Zu den weiteren Kernergebnissen der Studie über die sich verändernden Rollen und Verantwortlichkeiten der IT gehören:
• Die Rolle der IT-Abteilung hat sich seit Jahren weiterentwickelt: 99 Prozent (Deutschland 98%) der Befragten sahen in den letzten fünf Jahren neue Aufgaben auf sich zukommen. Dazu zählen beispielsweise die Entwicklung von Homeoffice-Arbeitsplätzen und Schulungen, die Unterstützung der Mitarbeiterkommunikation und die Entwicklung von Nachhaltigkeitsprojekten und -strategien.
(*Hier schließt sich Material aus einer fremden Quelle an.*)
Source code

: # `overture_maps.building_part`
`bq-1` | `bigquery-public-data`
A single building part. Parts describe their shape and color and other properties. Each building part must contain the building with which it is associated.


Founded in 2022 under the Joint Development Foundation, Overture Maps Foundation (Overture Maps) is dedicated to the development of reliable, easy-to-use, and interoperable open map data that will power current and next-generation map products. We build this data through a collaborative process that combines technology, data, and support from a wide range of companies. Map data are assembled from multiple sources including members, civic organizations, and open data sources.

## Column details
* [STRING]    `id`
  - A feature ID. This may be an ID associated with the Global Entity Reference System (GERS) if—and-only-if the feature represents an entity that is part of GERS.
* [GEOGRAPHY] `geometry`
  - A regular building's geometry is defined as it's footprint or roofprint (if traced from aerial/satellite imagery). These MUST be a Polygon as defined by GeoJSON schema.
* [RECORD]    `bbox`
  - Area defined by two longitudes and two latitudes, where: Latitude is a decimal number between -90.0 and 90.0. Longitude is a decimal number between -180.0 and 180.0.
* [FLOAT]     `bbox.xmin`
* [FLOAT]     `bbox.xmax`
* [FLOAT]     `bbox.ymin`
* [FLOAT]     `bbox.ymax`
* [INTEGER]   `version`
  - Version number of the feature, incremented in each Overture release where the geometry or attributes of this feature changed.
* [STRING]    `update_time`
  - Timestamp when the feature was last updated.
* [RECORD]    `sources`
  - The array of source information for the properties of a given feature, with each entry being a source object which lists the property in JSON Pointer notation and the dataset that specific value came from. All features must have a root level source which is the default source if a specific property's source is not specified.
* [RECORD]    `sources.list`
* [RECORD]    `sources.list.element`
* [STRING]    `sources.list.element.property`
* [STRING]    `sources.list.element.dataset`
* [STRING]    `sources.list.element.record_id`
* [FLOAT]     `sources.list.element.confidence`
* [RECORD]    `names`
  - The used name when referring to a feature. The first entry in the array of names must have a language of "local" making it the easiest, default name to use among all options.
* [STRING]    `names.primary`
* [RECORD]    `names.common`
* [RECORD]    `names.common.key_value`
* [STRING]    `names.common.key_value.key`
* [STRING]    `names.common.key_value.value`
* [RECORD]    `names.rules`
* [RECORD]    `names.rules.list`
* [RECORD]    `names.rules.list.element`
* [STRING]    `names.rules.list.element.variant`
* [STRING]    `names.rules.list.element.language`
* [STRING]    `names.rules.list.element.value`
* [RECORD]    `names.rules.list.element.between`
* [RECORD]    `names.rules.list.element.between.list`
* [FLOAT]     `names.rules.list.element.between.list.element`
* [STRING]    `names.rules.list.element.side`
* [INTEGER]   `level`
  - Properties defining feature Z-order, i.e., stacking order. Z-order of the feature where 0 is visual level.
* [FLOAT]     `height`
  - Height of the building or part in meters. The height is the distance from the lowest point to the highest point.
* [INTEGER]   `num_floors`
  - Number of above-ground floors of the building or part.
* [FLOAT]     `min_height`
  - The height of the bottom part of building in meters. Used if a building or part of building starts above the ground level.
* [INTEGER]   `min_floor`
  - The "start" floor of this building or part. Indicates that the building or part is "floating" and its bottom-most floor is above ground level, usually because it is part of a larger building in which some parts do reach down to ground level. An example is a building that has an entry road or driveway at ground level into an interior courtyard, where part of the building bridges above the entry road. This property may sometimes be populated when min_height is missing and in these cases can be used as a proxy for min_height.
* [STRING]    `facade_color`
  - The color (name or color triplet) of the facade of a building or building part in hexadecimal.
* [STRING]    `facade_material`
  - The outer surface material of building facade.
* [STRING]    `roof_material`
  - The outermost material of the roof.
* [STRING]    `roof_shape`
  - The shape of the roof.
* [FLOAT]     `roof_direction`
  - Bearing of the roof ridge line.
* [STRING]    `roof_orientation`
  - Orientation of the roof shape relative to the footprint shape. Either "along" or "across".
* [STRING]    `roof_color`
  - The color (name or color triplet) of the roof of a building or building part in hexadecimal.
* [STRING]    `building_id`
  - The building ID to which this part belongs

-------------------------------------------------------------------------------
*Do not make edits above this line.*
• Abgesehen von den Veränderungen wünschen sich IT-Fachleute mehr Anerkennung in ihrer neuen Rolle: Aus Sicht von 99 Prozent (Deutschland 97%) gäbe es Möglichkeiten, die sie nutzen oder tun könnten, um sich als IT-Experte in einer dezentralen/hybriden Arbeitswelt zu positionieren – mehr als die Hälfte (Durchschnitt und Deutschland 57 %) wünscht sich mehr Anerkennung für ihre Rolle und Verantwortlichkeiten, gefolgt von zusätzlichen Tools/Software (Durchschnitt 55 %, Deutschland 51%), besserer Führung/Anleitung (Durchschnitt 53 %, Deutschland 49%) und mehr Zeit für bestimmte Aufgaben (Durchschnitt 47 %, Deutschland 48%).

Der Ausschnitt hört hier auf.